### [TASK]
The word "luego" turns up on some lines of this data; say how many, and give no other text.

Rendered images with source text
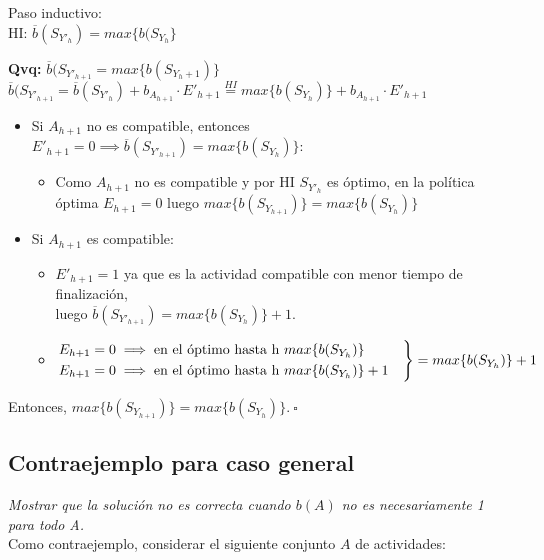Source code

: \documentclass[10pt, a4paper]{article}
\begin{document}
Paso inductivo: \\

HI: $\overline{b}(S_{Y'_h}) = max\{b(S_{Y_h}\}$  

\textbf{Qvq:} $\overline{b}(S_{Y'_{h+1}} = max\{b(S_{Y_h+1})\}$ \\

$\overline{b}(S_{Y'_{h+1}} = \overline{b}(S_{Y'_h}) + b_{A_{h+1}} \cdot E'_{h+1} \overset{HI}{=} max\{b(S_{Y_h})\} + b_{A_{h+1}} \cdot E'_{h+1}$

\begin{itemize}
    \item Si $A_{h+1}$ no es compatible, entonces $E'_{h+1} = 0 \implies \overline{b}(S_{Y'_{h+1}}) = max\{b(S_{Y_h})\}$: \begin{itemize}
        \item Como $A_{h+1}$ no es compatible y por HI $S_{Y'_h}$ es óptimo, en la política óptima $E_{h+1} = 0$ luego $max\{b(S_{Y_{h+1}})\} = max\{b(S_{Y_h})\}$
        \end{itemize}
    \item Si $A_{h+1}$ es compatible: \begin{itemize}
        \item $E'_{h+1} = 1$ ya que es la actividad compatible con menor tiempo de finalización, \\ luego $\overline{b}(S_{Y'_{h+1}}) = max\{b(S_{Y_h})\} + 1$.
        \item $$\begin{rcases} E_{h+1} = 0 \implies \text{en el óptimo hasta h} \ max\{b(S_{Y_h})\} & \\
              E_{h+1} = 0 \implies \text{en el óptimo hasta h} \ max\{b(S_{Y_h})\} + 1 & 
            \end{rcases} = max\{b(S_{Y_h})\} + 1$$
    \end{itemize}
\end{itemize}

Entonces, $max\{b(S_{Y_{h+1}})\} = max\{b(S_{Y_h})\}. \ \square$

\subsection{Contraejemplo para caso general}
\emph{Mostrar que la solución no es correcta cuando $b(A)$ no es necesariamente 1 para todo A.} \\

Como contraejemplo, considerar el siguiente conjunto $A$ de actividades: \\
\end{document}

### [COMPLETED EXERCISE]
2